Don’t assume that the E&S broker has done their homework about the solvency of the markets they’re using. If there’s ever a solvency issue, the agency client will look to the agent. Few agency clients have any contact with the E&S broker or even know that there is one.
Also, don’t make assumptions about premium levels or the importance of coverage to the client. If the expiring premium is $15,000 and the renewal premium is $25,000, tell the client and be prepared to explain why. Obviously, you’ll want to check other markets to be sure the increase is in line, but if you can’t improve the situation, tell the client, and let them make a business decision.
Likewise, don’t decide for a client that a premium is too high for the requested coverage — let the client make the decision and document your files accordingly. We’ve seen a number of E&O cases in which the agent thought that they had such a strong relationship and such intimate knowledge about the client’s business that they knew what the client would or wouldn’t do and decided on their behalf.

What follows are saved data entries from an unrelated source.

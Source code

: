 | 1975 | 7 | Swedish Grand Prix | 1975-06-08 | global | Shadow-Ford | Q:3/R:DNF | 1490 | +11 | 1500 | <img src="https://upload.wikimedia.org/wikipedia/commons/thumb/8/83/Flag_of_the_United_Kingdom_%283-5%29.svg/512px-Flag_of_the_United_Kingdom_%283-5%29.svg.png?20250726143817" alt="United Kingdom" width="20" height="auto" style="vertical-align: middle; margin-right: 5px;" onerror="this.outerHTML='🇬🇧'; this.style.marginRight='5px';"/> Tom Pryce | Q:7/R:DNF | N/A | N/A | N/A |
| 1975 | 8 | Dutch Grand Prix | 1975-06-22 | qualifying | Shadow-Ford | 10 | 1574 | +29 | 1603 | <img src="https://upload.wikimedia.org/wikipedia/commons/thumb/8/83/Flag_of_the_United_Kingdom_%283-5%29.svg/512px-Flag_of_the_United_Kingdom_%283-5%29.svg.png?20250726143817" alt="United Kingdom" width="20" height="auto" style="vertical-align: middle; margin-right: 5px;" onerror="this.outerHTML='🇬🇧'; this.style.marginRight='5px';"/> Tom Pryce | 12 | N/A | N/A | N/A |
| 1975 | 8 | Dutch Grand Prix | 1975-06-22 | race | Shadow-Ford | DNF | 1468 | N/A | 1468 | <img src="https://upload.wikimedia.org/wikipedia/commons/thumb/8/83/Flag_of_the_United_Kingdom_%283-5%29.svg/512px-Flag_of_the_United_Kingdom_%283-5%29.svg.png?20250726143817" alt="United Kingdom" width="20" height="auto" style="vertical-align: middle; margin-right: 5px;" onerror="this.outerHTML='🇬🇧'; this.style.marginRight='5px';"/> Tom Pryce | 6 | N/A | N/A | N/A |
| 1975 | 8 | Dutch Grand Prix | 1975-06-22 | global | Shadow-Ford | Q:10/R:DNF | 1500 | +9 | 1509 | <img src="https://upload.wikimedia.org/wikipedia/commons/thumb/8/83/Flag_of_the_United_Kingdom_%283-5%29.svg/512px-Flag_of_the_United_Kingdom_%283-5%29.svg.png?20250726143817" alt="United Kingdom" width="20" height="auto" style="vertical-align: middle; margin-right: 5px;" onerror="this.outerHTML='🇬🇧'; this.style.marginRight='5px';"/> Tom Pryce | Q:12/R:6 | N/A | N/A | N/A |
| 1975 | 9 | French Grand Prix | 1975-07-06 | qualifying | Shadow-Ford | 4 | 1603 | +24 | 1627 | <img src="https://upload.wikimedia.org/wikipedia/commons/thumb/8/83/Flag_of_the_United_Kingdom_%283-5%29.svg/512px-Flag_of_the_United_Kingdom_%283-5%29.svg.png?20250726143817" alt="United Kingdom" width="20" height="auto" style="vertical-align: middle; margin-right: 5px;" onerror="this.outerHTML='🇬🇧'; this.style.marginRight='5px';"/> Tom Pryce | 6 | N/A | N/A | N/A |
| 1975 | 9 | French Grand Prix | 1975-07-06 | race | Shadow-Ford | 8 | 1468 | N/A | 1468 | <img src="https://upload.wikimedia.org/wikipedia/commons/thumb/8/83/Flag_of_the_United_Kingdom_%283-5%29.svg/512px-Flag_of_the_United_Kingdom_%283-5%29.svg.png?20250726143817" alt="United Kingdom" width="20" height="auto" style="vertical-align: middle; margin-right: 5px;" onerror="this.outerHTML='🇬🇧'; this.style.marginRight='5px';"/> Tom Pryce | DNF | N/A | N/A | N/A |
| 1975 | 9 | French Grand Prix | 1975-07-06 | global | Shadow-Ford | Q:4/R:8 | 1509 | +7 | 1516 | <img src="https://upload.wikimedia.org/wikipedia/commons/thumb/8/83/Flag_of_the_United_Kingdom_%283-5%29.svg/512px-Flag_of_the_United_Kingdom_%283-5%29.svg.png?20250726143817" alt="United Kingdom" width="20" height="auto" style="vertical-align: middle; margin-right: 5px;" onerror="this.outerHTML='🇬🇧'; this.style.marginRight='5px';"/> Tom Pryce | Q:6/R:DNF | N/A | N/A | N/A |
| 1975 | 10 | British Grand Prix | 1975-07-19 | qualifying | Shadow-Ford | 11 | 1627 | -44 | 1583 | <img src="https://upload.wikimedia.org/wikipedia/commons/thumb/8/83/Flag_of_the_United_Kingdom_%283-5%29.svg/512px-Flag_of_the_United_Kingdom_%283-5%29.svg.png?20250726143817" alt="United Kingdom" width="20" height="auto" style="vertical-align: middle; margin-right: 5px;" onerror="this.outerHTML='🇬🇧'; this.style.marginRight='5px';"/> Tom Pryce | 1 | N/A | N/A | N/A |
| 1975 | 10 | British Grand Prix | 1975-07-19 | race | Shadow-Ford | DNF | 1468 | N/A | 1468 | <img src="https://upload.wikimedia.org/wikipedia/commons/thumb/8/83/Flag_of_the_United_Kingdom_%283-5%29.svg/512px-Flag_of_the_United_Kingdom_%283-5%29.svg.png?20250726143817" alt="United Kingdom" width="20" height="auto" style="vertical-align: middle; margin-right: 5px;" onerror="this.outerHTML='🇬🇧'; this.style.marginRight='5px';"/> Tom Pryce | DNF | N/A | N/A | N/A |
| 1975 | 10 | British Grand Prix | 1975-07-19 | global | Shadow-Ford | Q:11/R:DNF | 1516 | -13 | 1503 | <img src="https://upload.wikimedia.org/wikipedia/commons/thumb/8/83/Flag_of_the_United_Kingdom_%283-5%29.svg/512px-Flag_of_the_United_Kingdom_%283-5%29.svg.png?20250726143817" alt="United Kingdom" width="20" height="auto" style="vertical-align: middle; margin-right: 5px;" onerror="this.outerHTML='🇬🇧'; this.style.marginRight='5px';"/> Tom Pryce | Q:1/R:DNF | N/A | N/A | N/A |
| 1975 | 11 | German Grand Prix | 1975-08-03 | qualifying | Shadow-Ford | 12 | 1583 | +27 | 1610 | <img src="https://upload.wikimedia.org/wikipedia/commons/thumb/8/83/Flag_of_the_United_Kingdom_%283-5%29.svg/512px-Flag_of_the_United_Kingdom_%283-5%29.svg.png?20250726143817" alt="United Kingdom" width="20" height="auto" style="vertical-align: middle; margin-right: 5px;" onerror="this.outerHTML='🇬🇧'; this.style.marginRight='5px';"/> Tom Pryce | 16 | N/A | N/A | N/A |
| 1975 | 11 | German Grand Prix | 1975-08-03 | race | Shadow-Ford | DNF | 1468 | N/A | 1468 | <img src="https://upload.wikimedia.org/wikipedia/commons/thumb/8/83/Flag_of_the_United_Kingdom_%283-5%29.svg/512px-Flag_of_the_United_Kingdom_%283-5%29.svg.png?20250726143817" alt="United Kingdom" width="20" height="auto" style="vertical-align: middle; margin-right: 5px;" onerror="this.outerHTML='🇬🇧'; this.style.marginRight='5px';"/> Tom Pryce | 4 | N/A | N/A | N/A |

I’ve mentioned the need for a thorough explanation of Best Ratings (or other rating organizations). Make sure that the client knows the difference between a 'secure' and a 'vulnerable' carrier. Together with this process, check the company’s rating history. A company that has a Best secure rating of B+ might’ve had a B++ the previous year and an A or A- prior to that. The client needs to know when a company is heading in the wrong direction.
Likewise, a Best rated 'vulnerable' B rated company that has moved from a 'not Rated' to a B- to a B could be on the upswing. If the company’s profitability, leverage, and liquidity ratios meet or exceed the ratios published in Best’s Key Rating Guide, then the company might be fine to use, as long as you explain it to the client and document your files.
Be careful when using a 'B' rated carrier. Some E&O carriers have an endorsement or provision in their policy excluding coverage from an insurer rated lower than 'B+' (most don’t enforce the exclusion if the rating was downgraded after the E&O policy took effect).
Give your client all of the information, let them make an informed business decision, and then confirm this decision with them in writing.
On the E&S side, when you get a proposal from the broker, review the limitations and exclusions carefully. Be sure you understand them so that you can go through them with the client.
For example, if you were writing a risk that served alcohol and the Liquor Liability and General Liability had total exclusions on assault and battery, be sure you explain this to the insured. It’s best to have the E&S broker provide a copy of the exclusion endorsement so that you can go over it with the insured. We’ve seen a number of E&O cases in which the agent (according to the client) assumed the client had read the proposal and never brought up the exclusion. Of course the client specifically remembered telling the agent that they needed the coverage and the file wasn’t documented.
There are a number of initiatives that you might take to protect yourself and your client in this process. Take extra precautions and be aware that you have a very real exposure that might impair your ability to operate.
The market has changed significantly. Business as usual won’t suffice. Communicate your agency policy to all agency staff and make compliance with the policy a condition of employment.
Although this might seem harsh, doing a professional job for your clients and your carriers is the best way to protect all parties and sets your agency apart as a professional and ethical entity.